Conversely, springs 108 are only being worked on during the portion of the cycle after surface 122 engages a restraining force and springs 108 are being collapsed thereafter by further movement of shuttle 100. Inasmuch as the stopping of slider 118 also stops rack 56, at that point there is not further movement with respect to spring 90. Inasmuch as spring 90 is not being deformed or allowed to deform, there is no work input or output from spring 90 during the period of time when work is being performed on spring 108.
This arrangement allows motor 8 to drive shaft 10 and only perform work on spring 90 or springs 108 but not to allow work to be performed on both sets of spring biasing means 90, 108 at the same time. Inasmuch as there is substantial portion of the cycle during which springs 108 are not having energy stored in them by the rotation of shaft 10, this allows work to be performed by motor 8 without increasing the peak loads on motor 8 and thereby requiring an increase in the motor size or drive capability.
Referring to FIG. 2, an alternative embodiment involves the use of compression springs 92 equivalent to springs 108 in structure and characteristics. Springs 92 may be attached between rocker frame 68 and rack 56 to provide a compressive force against rack 56 which, in turn, will act through link 54. The functional result is the same as the embodiment involving the tension spring 90 as illustrated in FIG. 1.
The loading or work performed on spring 92 will be done during that portion of the cycle when the shuttle is returning to its home position and not during a time when springs 108 are being compressed or flexed. Thus, regardless of whether tension spring 90 or flex springs 92 are utilized as illustrated, the loading of these respective springs 90, 92 occurs during a portion of the cycle during which no work is being performed on springs 108 and, thus, does not increase peak load on drive motor 8.
Having described the invention in two embodiments, it is understood that minor variations may be made in the invention without departing from the spirit of the invention and from the following claims.

Claims

1. A character selection control system for-a single print element printer of the type comprising a print element (60), rack (56) and pinion means (57) for rotating said print element (60), linkage means (54) for moving said rack (56) with respect to said pinion (57), a movement multiplier arm (30) having two.ends (29, 31), and connected to said linkage means (54) at one end (29) thereof, said multiplier arm (30) having at the opposite end (31) thereof a grounded pivot and connected at a point intermediate said ends (29, 31) to a controlled displaceable member (118), powered means (10) for effecting reciprocal movement of said controlled displaceable member (118), at least a stop member, first spring bias means (108) urging said displaceable member (118) into engagement with said stop member, said character selection control system being characterized in that it further includes:

a second spring bias means (90, 92) urgingly engaged with said rack (56) in the same direction of movement as said displaceable member (118) is spring biased by said first spring bias means (108), whereby said second spring bias means (90, 92) increases the engagement force between said controlled displaceable member (118) and said stop member.

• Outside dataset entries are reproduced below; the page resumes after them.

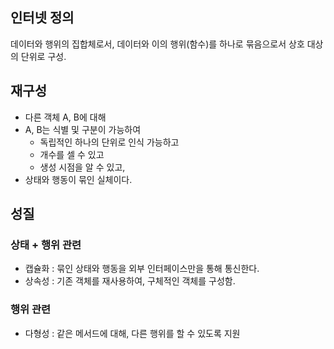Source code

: ## 인터넷 정의
데이터와 행위의 집합체로서, 데이터와 이의 행위(함수)를 하나로 묶음으로서 상호 대상의 단위로 구성.

## 재구성
- 다른 객체 A, B에 대해
- A, B는 식별 및 구분이 가능하여
  - 독립적인 하나의 단위로 인식 가능하고
  - 개수를 셀 수 있고
  - 생성 시점을 알 수 있고,
- 상태와 행동이 묶인 실체이다. 

## 성질
### 상태 + 행위 관련
- 캡슐화 : 묶인 상태와 행동을 외부 인터페이스만을 통해 통신한다.
- 상속성 : 기존 객체를 재사용하여, 구체적인 객체를 구성함.
### 행위 관련
- 다형성 : 같은 메서드에 대해, 다른 행위를 할 수 있도록 지원
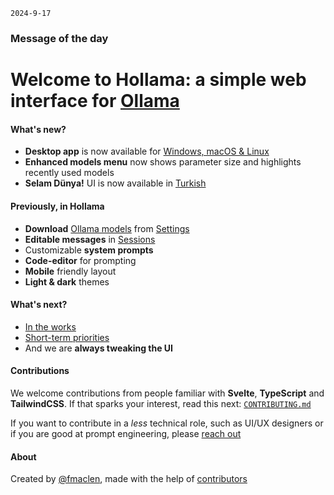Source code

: `2024-9-17`

### Message of the day

# Welcome to Hollama: a simple web interface for [Ollama](https://ollama.ai)

#### What's new?

- **Desktop app** is now available for [Windows, macOS & Linux](https://github.com/fmaclen/hollama/releases)
- **Enhanced models menu** now shows parameter size and highlights recently used models
- **Selam Dünya!** UI is now available in [Turkish](/settings)

#### Previously, in Hollama

- **Download** [Ollama models](https://ollama.ai/models) from [Settings](/settings)
- **Editable messages** in [Sessions](/sessions)
- Customizable **system prompts**
- **Code-editor** for prompting
- **Mobile** friendly layout
- **Light & dark** themes

#### What's next?

- [In the works](https://github.com/fmaclen/hollama/pulls)
- [Short-term priorities](https://github.com/fmaclen/hollama/issues?q=is%3Aissue+is%3Aopen+label%3Apriority)
- And we are **always tweaking the UI**

#### Contributions

We welcome contributions from people familiar with **Svelte**, **TypeScript** and **TailwindCSS**.
If that sparks your interest, read this next: [`CONTRIBUTING.md`](https://github.com/fmaclen/hollama/blob/main/CONTRIBUTING.md)

If you want to contribute in a _less_ technical role, such as UI/UX designers or if you are good at prompt engineering, please [reach out](mailto:hello@fernando.is)

#### About

Created by [@fmaclen](https://fernando.is), made with the help of [contributors](https://github.com/fmaclen/hollama/graphs/contributors)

2. A character selection control system according to Claim 1, characterized in that said second spring bias means is a tension spring (90).

3. A character selection control system according to Claim 2, characterized in that said tension spring (90) is attached at one end to the frame (27) of said typewriter.

4. A character selection control system according to Claim 1, characterized in that said second spring bias means is a compression spring.